Yes, but when talking about elegance, I don't claim drop-calls to be
elegant. But imagine the FR's plop sound when it wakes up every 5
minutes in your pocket.

The costs of interval checking maybe not very high and the battery loss
irrelevant. Just elegant it is neither.

>> If you use notification by drop-call, the FR can sleep through - the
>> modem handles the wakeup.
>
> I'll be honest, I just don't personally like drop-calling. I dislike it 
> when a girl does it to you because she's too tight to buy minutes  
> (irrespective of the number she's wasted already this month and because 
> she knows a guy will always return a pretty girl's call) and I find it a 
> little inelegant for this application.

Okay, i can understand that. But be assured, I will only drop-call
myself. ;-)

> Another poster mentioned that some cell companies may block the number of 
> frequent drop-callers. Presumably it costs one of the call-providers 
> money to initiate a call which you are not then billed for? So it does 
> seem to be slightly naughty, too.

Yes, slightly. 

> You're right, though - ideally this should be handled by the phone's  
> modem (or by the phone's phone (??)) hardware, because that's already  
> handling incoming radio and sleep / wake-up.

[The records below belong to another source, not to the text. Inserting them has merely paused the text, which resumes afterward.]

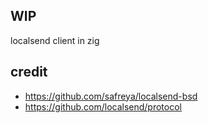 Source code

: ## WIP

localsend client in zig

## credit
* https://github.com/safreya/localsend-bsd
* https://github.com/localsend/protocol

If only there were a way to 
> send a text message to a phone freely over the internet - we could use 
> that far more effectively for "pushing" our mail (or anything else). The 
> money mobile phone companies make from SMS messages, however, I suspect 
> this is a forlorn hope.

So I'm gonna annoy them with my drop-calls until they give us free text
messages over internet.

Still maybe one could ask on the HW list what the capabilities of the
modem are in regard to GPRS connections when the FR is suspended...

That would be an elegant solution: FR sleeps, modem handles GPRS traffic
from IMAP-idle server until he signals new mail.